◆ Collected data entries:
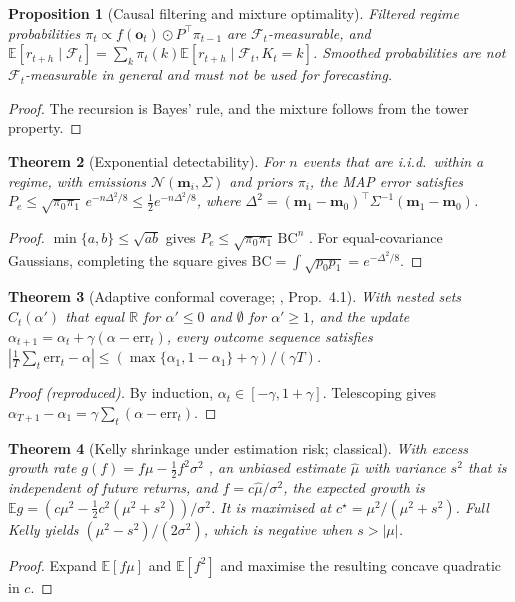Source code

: \documentclass[10pt,twocolumn,letterpaper]{article}
\theoremstyle{plain}
\newtheorem{theorem}{Theorem}
\newtheorem{proposition}[theorem]{Proposition}
\theoremstyle{definition}
\theoremstyle{remark}
\newcommand{\R}{\mathbb{R}}
\newcommand{\E}{\mathbb{E}}
\newcommand{\N}{\mathcal{N}}
\newcommand{\F}{\mathcal{F}}
\begin{document}
\begin{proposition}[Causal filtering and mixture optimality]\label{prop:filter}
Filtered regime probabilities $\pi_t\propto f(\bm o_t)\odot P^\top\pi_{t-1}$ are $\F_t$-measurable, and $\E[r_{t+h}\mid\F_t]=\sum_k\pi_t(k)\E[r_{t+h}\mid\F_t,K_t=k]$. Smoothed probabilities are not $\F_t$-measurable in general and must not be used for forecasting.
\end{proposition}
\begin{proof}
The recursion is Bayes' rule, and the mixture follows from the tower property.
\end{proof}

\begin{theorem}[Exponential detectability]\label{thm:detect}
For $n$ events that are i.i.d.\ within a regime, with emissions $\N(\bm m_i,\Sigma)$ and priors $\pi_i$, the MAP error satisfies $P_e\le\sqrt{\pi_0\pi_1}\,e^{-n\Delta^2/8}\le\tfrac12e^{-n\Delta^2/8}$, where $\Delta^2=(\bm m_1-\bm m_0)^\top\Sigma^{-1}(\bm m_1-\bm m_0)$.
\end{theorem}
\begin{proof}
$\min\{a,b\}\le\sqrt{ab}$ gives $P_e\le\sqrt{\pi_0\pi_1}\,\mathrm{BC}^n$ \citep{bhattacharyya1943,kailath1967}. For equal-covariance Gaussians, completing the square gives $\mathrm{BC}=\int\sqrt{p_0p_1}=e^{-\Delta^2/8}$.
\end{proof}

\begin{theorem}[Adaptive conformal coverage; \citealp{gibbs2021}, Prop.~4.1]\label{thm:aci}
With nested sets $\hat C_t(\alpha')$ that equal $\R$ for $\alpha'\le0$ and $\emptyset$ for $\alpha'\ge1$, and the update $\alpha_{t+1}=\alpha_t+\gamma(\alpha-\mathrm{err}_t)$, every outcome sequence satisfies $|\frac1T\sum_t\mathrm{err}_t-\alpha|\le(\max\{\alpha_1,1-\alpha_1\}+\gamma)/(\gamma T)$.
\end{theorem}
\begin{proof}[Proof (reproduced)]
By induction, $\alpha_t\in[-\gamma,1+\gamma]$. Telescoping gives $\alpha_{T+1}-\alpha_1=\gamma\sum_t(\alpha-\mathrm{err}_t)$.
\end{proof}

\begin{theorem}[Kelly shrinkage under estimation risk; classical]\label{thm:kelly}
With excess growth rate $g(f)=f\mu-\tfrac12f^2\sigma^2$ \citep{merton1969,kelly1956}, an unbiased estimate $\hat\mu$ with variance $s^2$ that is independent of future returns, and $f=c\hat\mu/\sigma^2$, the expected growth is $\E g=(c\mu^2-\tfrac12c^2(\mu^2+s^2))/\sigma^2$. It is maximised at $c^\star=\mu^2/(\mu^2+s^2)$. Full Kelly yields $(\mu^2-s^2)/(2\sigma^2)$, which is negative when $s>|\mu|$.
\end{theorem}
\begin{proof}
Expand $\E[f\mu]$ and $\E[f^2]$ and maximise the resulting concave quadratic in $c$.
\end{proof}
\end{document}
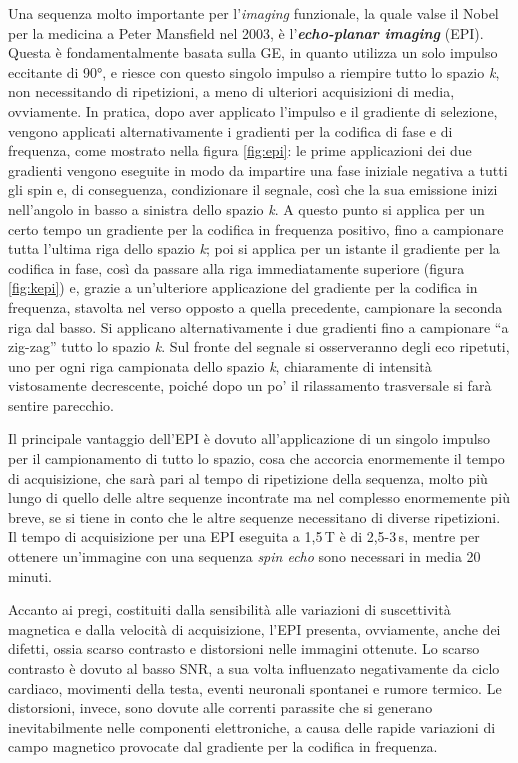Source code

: \documentclass{report}
\newcommand{\virgolette}[1]{``#1''}
\newcommand{\figref}[1]{figura \ref{#1}}
\numberwithin{equation}{section}
\numberwithin{figure}{section}
\begin{document}
Una sequenza molto importante per l'\textit{imaging} funzionale, la quale valse il Nobel per la medicina a Peter Mansfield nel 2003, è l'\textbf{\textit{echo-planar imaging}} (EPI). Questa è fondamentalmente basata sulla GE, in quanto utilizza un solo impulso eccitante di 90°, e riesce con questo singolo impulso a riempire tutto lo spazio \textit{k}, non necessitando di ripetizioni, a meno di ulteriori acquisizioni di media, ovviamente. In pratica, dopo aver applicato l'impulso e il gradiente di selezione, vengono applicati alternativamente i gradienti per la codifica di fase e di frequenza, come mostrato nella \figref{fig:epi}: le prime applicazioni dei due gradienti vengono eseguite in modo da impartire una fase iniziale negativa a tutti gli spin e, di conseguenza, condizionare il segnale, così che la sua emissione inizi nell'angolo in basso a sinistra dello spazio \textit{k}. A questo punto si applica per un certo tempo un gradiente per la codifica in frequenza positivo, fino a campionare tutta l'ultima riga dello spazio \textit{k}; poi si applica per un istante il gradiente per la codifica in fase, così da passare alla riga immediatamente superiore (\figref{fig:kepi}) e, grazie a un'ulteriore applicazione del gradiente per la codifica in frequenza, stavolta nel verso opposto a quella precedente, campionare la seconda riga dal basso. Si applicano alternativamente i due gradienti fino a campionare \virgolette{a zig-zag} tutto lo spazio \textit{k}. Sul fronte del segnale si osserveranno degli eco ripetuti, uno per ogni riga campionata dello spazio \textit{k}, chiaramente di intensità vistosamente decrescente, poiché dopo un po' il rilassamento trasversale si farà sentire parecchio.

Il principale vantaggio dell'EPI è dovuto all'applicazione di un singolo impulso per il campionamento di tutto lo spazio, cosa che accorcia enormemente il tempo di acquisizione, che sarà pari al tempo di ripetizione della sequenza, molto più lungo di quello delle altre sequenze incontrate ma nel complesso enormemente più breve, se si tiene in conto che le altre sequenze necessitano di diverse ripetizioni. Il tempo di acquisizione per una EPI eseguita a 1,5\,T è di 2,5-3\,s, mentre per ottenere un'immagine con una sequenza \textit{spin echo} sono necessari in media 20 minuti.

Accanto ai pregi, costituiti dalla sensibilità alle variazioni di suscettività magnetica e dalla velocità di acquisizione, l'EPI presenta, ovviamente, anche dei difetti, ossia scarso contrasto e distorsioni nelle immagini ottenute. Lo scarso contrasto è dovuto al basso SNR, a sua volta influenzato negativamente da ciclo cardiaco, movimenti della testa, eventi neuronali spontanei e rumore termico. Le distorsioni, invece, sono dovute alle correnti parassite che si generano inevitabilmente nelle componenti elettroniche, a causa delle rapide variazioni di campo magnetico provocate dal gradiente per la codifica in frequenza.
\end{document}
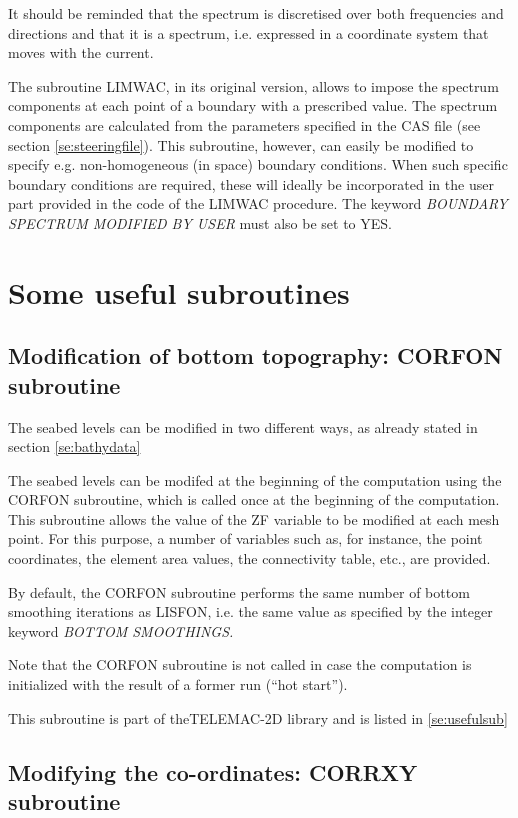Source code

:  It should be reminded that the spectrum is discretised over both frequencies and directions and that it is a  spectrum, i.e. expressed in a coordinate system that moves with the current.

 The subroutine LIMWAC, in its original version, allows to impose the spectrum components at each point of a boundary with a prescribed value. The spectrum components are calculated from the parameters specified in the CAS file (see section \ref{se:steeringfile}). This subroutine, however, can easily be modified to specify e.g. non-homogeneous (in space) boundary conditions. When such specific boundary conditions are required, these will ideally be incorporated in the user part provided in the code of the LIMWAC procedure. The keyword \textit{BOUNDARY SPECTRUM MODIFIED BY USER} must also be set to YES.


\section{ Some useful subroutines}


\subsection{ Modification of bottom topography: CORFON subroutine}
\label{se:corfon}
 The seabed levels can be modified in two different ways, as already stated in section \ref{se:bathydata}

 The seabed levels can be modifed at the beginning of the computation using the CORFON subroutine, which is called once at the beginning of the computation. This subroutine allows the value of the ZF variable to be modified at each mesh point. For this purpose, a number of variables such as, for instance, the point coordinates, the element area values, the connectivity table, etc., are provided.

 By default, the CORFON subroutine performs the same number of bottom smoothing iterations as LISFON, i.e. the same value as specified by the integer keyword \textit{BOTTOM SMOOTHINGS.}

 Note that the CORFON subroutine is not called in case the computation is initialized with the result of a former \tomawac run (``hot start'').

 This subroutine is part of theTELEMAC-2D library and is listed in \ref{se:usefulsub}


\subsection{ Modifying the co-ordinates: CORRXY subroutine }

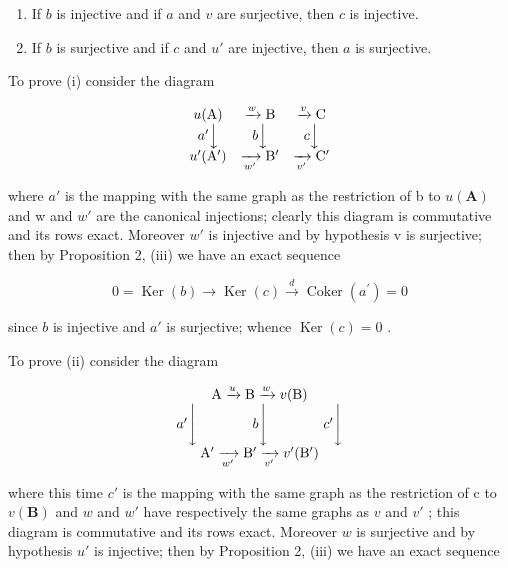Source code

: \begin{enumerate}
\def\labelenumi{(\roman{enumi})}
\item
  If \(b\) is injective and if \(a\) and \(v\) are surjective, then \(c\) is injective.
\item
  If \(b\) is surjective and if \(c\) and \(u'\) are injective, then \(a\) is surjective.
\end{enumerate}

To prove (i) consider the diagram

\[
\begin{array}{c c c} u (\mathrm{A}) & \xrightarrow {w} \mathrm{B} & \xrightarrow {v} \mathrm{C} \\ a ^ {\prime} \Big \downarrow & b \Big \downarrow & c \Big \downarrow \\ u ^ {\prime} (\mathrm{A} ^ {\prime}) & \xrightarrow [ w ^ {\prime} ]{} \mathrm{B} ^ {\prime} & \xrightarrow [ v ^ {\prime} ]{} \mathrm{C} ^ {\prime} \end{array}
\]

where \(a'\) is the mapping with the same graph as the restriction of b to \(u(\mathbf{A})\) and w and \(w'\) are the canonical injections; clearly this diagram is commutative and its rows exact. Moreover \(w'\) is injective and by hypothesis v is surjective; then by Proposition 2, (iii) we have an exact sequence

\[
0 = \operatorname{Ker} (b) \longrightarrow \operatorname{Ker} (c) \stackrel {d} {\longrightarrow} \operatorname{Coker} (a ^ {\prime}) = 0
\]

since \(b\) is injective and \(a'\) is surjective; whence \(\operatorname{Ker}(c) = 0\) .

To prove (ii) consider the diagram

\[
\begin{array}{c} \mathrm{A} \xrightarrow {u} \mathrm{B} \xrightarrow {w} v (\mathrm{B}) \\ a ^ {\prime} \Biggl \downarrow \qquad \qquad b \Biggl \downarrow \qquad \qquad c ^ {\prime} \Biggl \downarrow \\ \mathrm{A} ^ {\prime} \xrightarrow [ w ^ {\prime} ]{} \mathrm{B} ^ {\prime} \xrightarrow [ v ^ {\prime} ]{} v ^ {\prime} (\mathrm{B} ^ {\prime}) \end{array}
\]

where this time \(c'\) is the mapping with the same graph as the restriction of c to \(v(\mathbf{B})\) and \(w\) and \(w'\) have respectively the same graphs as \(v\) and \(v'\) ; this diagram is commutative and its rows exact. Moreover \(w\) is surjective and by hypothesis \(u'\) is injective; then by Proposition 2, (iii) we have an exact sequence

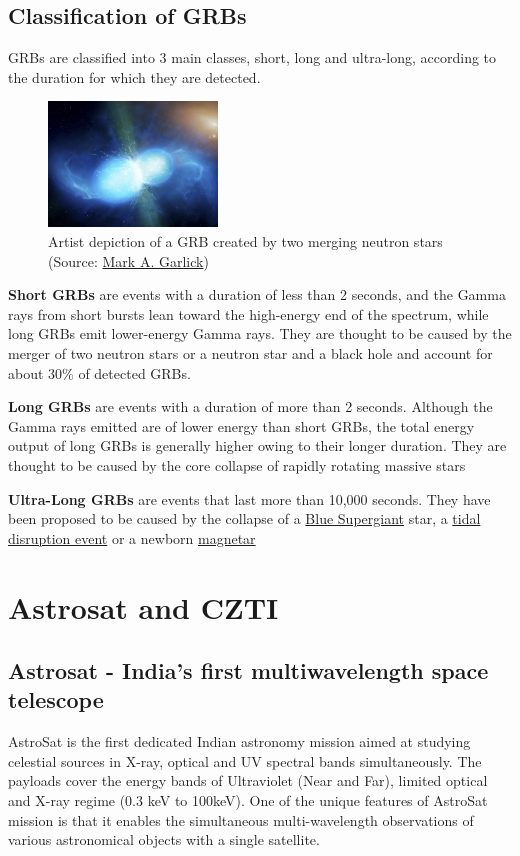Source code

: \documentclass[11pt]{book} %
\begin{document}
\subsection{Classification of GRBs}
GRBs are classified into 3 main classes, short, long and ultra-long, according to the duration for which they are detected.

\begin{figure}
    \includegraphics[width=0.4\textwidth]{Pictures/neutronstars.jpg}
    \caption{Artist depiction of a GRB created by two merging neutron stars (Source: \href{http://www.markgarlick.com/index.html}{Mark A. Garlick})}
\end{figure}

\textbf{Short GRBs} are events with a duration of less than 2 seconds, and the Gamma rays from short bursts lean toward the high-energy end of the spectrum, while long GRBs emit lower-energy Gamma rays. They are thought to be caused by the merger of two neutron stars or a neutron star and a black hole and account for about 30\% of detected GRBs.


\textbf{Long GRBs} are events with a duration of more than 2 seconds. Although the Gamma rays emitted are of lower energy than short GRBs, the total energy output of long GRBs is generally higher owing to their longer duration. They are thought to be caused by the core collapse of rapidly rotating massive stars 

\textbf{Ultra-Long GRBs} are events that last more than 10,000 seconds. They have been proposed to be caused by the collapse of a \href{https://en.wikipedia.org/wiki/Blue_supergiant}{Blue Supergiant} star, a \href{https://en.wikipedia.org/wiki/Tidal_disruption_event}{tidal disruption event} or a newborn \href{https://en.wikipedia.org/wiki/Magnetar}{magnetar}

\section{Astrosat and CZTI}
\subsection{Astrosat - India's first multiwavelength space telescope}
AstroSat is the first dedicated Indian astronomy mission aimed at studying celestial sources in X-ray, optical and UV spectral bands simultaneously. The payloads cover the energy bands of Ultraviolet (Near and Far), limited optical and X-ray regime (0.3 keV to 100keV). One of the unique features of AstroSat mission is that it enables the simultaneous multi-wavelength observations of various astronomical objects with a single satellite.
\end{document}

◆ Goal of the exercise: Read the entries and pick out all lines that include the word "collapse".

◆ Your solution:
\textbf{Long GRBs} are events with a duration of more than 2 seconds. Although the Gamma rays emitted are of lower energy than short GRBs, the total energy output of long GRBs is generally higher owing to their longer duration. They are thought to be caused by the core collapse of rapidly rotating massive stars 
\textbf{Ultra-Long GRBs} are events that last more than 10,000 seconds. They have been proposed to be caused by the collapse of a \href{https://en.wikipedia.org/wiki/Blue_supergiant}{Blue Supergiant} star, a \href{https://en.wikipedia.org/wiki/Tidal_disruption_event}{tidal disruption event} or a newborn \href{https://en.wikipedia.org/wiki/Magnetar}{magnetar}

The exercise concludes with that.